Scan the material below and report how many lines include the string "mattig"; nothing else belongs in the reply.

- Opening Delimiter -

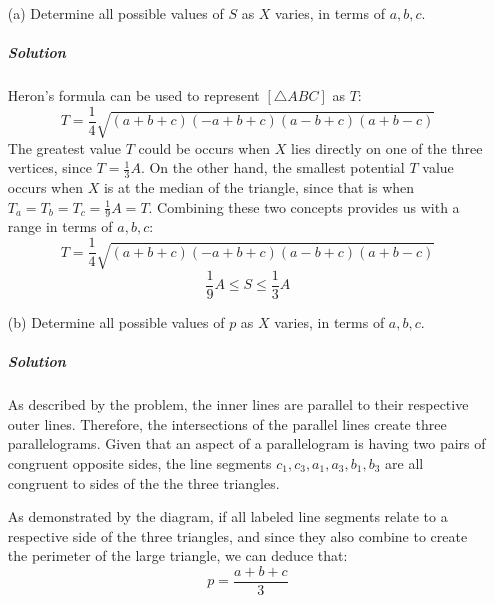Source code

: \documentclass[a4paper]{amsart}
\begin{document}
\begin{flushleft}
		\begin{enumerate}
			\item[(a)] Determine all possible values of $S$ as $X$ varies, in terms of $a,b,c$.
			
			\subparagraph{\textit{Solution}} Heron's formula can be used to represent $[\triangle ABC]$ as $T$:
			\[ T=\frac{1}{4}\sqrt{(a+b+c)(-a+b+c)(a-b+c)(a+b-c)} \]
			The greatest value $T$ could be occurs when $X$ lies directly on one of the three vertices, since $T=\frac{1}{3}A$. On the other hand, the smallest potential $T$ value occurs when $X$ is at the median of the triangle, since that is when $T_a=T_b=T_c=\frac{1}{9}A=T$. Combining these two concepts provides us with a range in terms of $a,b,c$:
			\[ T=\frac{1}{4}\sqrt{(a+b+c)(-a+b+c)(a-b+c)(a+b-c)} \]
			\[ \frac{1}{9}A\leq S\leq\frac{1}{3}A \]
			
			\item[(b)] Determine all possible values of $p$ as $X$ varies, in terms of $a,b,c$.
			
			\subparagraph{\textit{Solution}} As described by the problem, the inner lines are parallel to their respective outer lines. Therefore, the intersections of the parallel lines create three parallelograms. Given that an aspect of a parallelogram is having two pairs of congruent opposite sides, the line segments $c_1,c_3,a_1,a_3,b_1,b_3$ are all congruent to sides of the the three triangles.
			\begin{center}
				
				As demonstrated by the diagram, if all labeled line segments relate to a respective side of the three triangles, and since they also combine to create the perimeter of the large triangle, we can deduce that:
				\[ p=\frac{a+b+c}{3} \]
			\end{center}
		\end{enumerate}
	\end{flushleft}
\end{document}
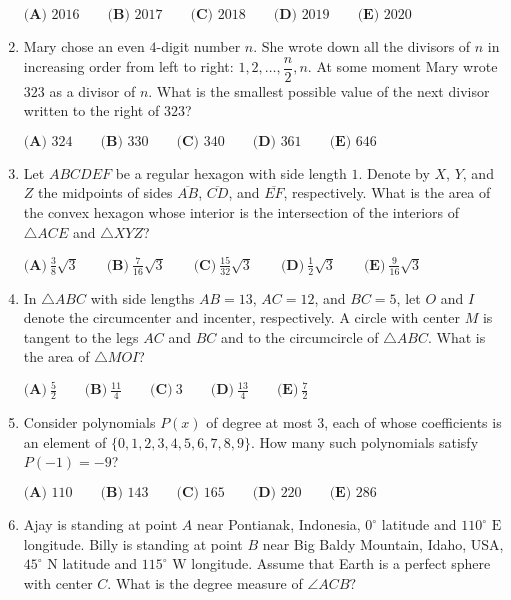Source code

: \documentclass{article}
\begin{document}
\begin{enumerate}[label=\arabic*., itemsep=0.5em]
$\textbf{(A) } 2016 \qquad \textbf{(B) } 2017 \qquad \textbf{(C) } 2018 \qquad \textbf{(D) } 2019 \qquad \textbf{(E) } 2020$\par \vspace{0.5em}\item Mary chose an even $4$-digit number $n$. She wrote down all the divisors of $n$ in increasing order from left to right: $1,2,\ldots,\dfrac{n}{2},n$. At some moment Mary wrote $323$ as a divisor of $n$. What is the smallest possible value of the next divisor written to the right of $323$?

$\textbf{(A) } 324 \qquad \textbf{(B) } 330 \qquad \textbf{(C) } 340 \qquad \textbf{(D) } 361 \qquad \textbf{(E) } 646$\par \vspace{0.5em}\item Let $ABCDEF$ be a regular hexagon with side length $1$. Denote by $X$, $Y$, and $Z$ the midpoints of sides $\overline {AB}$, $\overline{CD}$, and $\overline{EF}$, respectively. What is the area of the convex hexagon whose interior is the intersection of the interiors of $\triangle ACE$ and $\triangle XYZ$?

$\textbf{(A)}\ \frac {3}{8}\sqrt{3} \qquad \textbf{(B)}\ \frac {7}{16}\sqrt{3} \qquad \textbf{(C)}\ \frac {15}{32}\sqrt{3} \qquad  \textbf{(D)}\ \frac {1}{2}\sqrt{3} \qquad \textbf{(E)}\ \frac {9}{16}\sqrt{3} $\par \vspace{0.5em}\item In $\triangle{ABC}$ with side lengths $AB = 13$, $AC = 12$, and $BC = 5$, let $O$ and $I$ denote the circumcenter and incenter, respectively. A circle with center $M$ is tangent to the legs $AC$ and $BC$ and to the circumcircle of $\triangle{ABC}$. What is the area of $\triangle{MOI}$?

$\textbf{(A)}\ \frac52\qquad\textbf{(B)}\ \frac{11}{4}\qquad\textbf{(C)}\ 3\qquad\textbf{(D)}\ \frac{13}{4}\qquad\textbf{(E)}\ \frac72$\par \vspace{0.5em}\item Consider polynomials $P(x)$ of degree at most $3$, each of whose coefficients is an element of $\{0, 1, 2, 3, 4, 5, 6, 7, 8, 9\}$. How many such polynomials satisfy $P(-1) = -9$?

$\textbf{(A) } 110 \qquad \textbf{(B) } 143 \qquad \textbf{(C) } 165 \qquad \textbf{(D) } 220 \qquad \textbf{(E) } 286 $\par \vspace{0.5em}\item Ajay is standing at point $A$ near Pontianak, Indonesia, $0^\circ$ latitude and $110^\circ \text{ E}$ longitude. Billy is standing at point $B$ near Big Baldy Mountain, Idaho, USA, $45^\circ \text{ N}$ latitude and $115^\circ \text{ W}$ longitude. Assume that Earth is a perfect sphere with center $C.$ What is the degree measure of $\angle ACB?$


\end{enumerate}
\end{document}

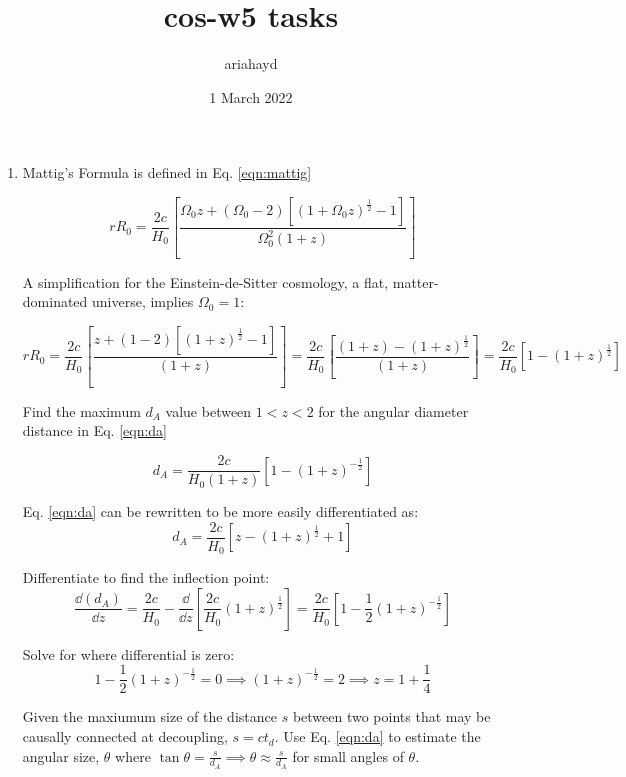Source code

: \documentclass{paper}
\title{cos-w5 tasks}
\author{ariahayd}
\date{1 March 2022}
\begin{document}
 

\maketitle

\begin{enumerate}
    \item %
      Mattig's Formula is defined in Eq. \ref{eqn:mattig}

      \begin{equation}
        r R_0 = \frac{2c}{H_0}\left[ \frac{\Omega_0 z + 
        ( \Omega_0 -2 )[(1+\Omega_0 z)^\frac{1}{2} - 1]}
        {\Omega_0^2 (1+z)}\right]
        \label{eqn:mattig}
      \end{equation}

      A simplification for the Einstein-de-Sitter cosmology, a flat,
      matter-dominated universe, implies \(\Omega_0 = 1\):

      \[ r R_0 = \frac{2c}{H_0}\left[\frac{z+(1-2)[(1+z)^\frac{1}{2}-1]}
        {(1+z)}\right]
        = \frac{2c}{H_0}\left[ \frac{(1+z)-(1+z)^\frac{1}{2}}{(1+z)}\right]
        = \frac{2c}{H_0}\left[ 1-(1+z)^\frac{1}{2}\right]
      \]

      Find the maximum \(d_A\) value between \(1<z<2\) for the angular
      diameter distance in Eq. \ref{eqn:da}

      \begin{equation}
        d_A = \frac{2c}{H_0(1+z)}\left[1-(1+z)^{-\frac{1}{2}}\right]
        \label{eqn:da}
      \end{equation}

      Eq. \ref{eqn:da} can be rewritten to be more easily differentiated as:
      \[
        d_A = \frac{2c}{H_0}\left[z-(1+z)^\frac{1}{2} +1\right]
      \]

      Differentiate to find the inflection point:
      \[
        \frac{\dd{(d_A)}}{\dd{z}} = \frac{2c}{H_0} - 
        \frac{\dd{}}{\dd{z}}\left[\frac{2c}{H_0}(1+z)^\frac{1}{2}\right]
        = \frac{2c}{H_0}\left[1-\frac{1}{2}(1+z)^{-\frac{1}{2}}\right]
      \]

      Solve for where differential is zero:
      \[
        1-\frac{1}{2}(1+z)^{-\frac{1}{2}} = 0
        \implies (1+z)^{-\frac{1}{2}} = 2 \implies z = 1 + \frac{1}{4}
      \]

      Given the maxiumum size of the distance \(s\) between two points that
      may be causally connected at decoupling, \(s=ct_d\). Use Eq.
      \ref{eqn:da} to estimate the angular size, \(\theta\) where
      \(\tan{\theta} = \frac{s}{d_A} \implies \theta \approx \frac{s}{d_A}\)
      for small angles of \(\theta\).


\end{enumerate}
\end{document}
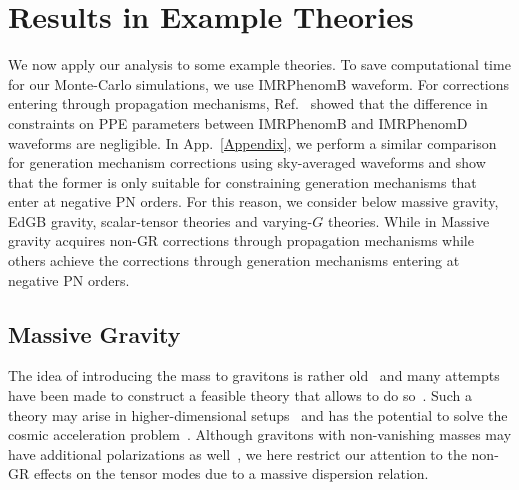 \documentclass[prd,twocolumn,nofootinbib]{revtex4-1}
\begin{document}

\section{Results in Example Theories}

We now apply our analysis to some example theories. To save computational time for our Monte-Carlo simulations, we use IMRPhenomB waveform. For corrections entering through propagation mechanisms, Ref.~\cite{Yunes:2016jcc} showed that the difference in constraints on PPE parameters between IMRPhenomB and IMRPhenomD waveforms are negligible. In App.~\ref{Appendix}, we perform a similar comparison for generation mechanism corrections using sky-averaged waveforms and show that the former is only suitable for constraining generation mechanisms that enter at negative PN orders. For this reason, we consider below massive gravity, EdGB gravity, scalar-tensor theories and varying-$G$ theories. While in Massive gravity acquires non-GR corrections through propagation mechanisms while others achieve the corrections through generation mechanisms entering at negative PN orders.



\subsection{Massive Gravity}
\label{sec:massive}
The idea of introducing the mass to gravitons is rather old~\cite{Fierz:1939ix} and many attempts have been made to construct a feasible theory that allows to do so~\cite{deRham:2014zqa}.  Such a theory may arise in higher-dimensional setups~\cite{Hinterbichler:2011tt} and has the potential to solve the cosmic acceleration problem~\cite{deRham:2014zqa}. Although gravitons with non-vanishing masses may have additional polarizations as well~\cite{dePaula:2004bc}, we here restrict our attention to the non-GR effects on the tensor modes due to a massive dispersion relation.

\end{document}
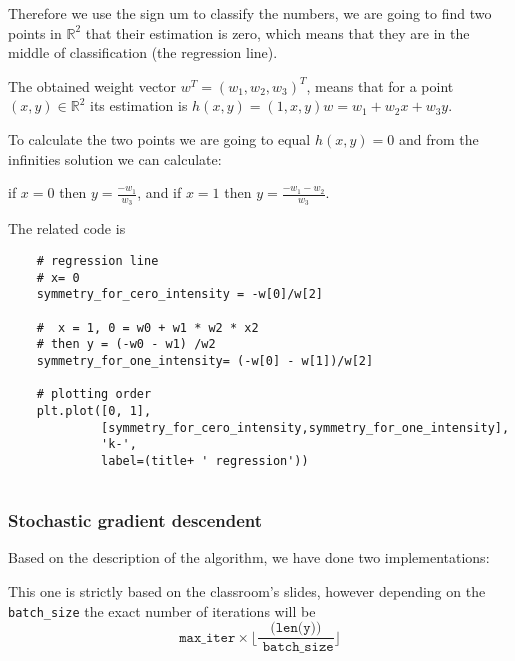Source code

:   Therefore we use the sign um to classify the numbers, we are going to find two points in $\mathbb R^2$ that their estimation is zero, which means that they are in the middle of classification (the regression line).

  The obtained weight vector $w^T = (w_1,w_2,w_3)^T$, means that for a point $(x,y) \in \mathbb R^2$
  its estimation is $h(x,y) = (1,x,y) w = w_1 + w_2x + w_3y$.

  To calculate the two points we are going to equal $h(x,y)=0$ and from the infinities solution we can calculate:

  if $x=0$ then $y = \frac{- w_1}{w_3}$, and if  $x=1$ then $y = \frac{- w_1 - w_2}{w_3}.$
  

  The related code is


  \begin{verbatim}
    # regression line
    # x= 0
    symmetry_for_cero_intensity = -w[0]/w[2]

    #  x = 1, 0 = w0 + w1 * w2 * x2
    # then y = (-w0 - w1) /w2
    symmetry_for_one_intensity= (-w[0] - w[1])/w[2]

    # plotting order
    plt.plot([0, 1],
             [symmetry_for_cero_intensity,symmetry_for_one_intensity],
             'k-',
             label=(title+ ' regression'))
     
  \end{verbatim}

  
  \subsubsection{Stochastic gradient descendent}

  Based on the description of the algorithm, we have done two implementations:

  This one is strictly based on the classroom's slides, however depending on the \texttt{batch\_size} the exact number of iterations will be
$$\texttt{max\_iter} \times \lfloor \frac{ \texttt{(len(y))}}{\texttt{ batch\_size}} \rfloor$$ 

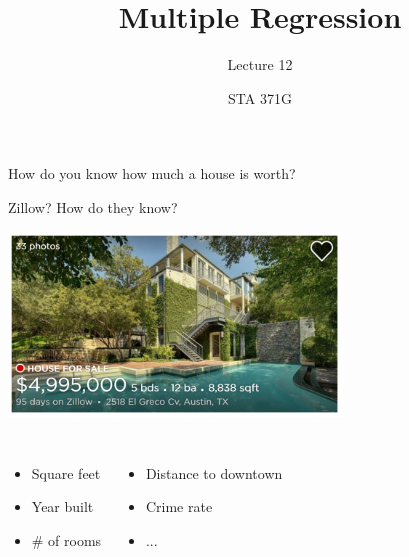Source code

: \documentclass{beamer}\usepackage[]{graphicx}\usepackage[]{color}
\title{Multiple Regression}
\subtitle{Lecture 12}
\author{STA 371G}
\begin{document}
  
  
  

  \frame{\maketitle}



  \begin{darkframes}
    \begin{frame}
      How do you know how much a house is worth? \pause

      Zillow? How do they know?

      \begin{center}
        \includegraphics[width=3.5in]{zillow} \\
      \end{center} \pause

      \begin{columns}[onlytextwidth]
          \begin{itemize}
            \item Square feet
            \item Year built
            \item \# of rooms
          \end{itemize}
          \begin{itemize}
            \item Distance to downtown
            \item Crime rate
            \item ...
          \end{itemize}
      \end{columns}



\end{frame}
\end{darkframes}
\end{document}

- Closing Delimiter -

**Result below:** 2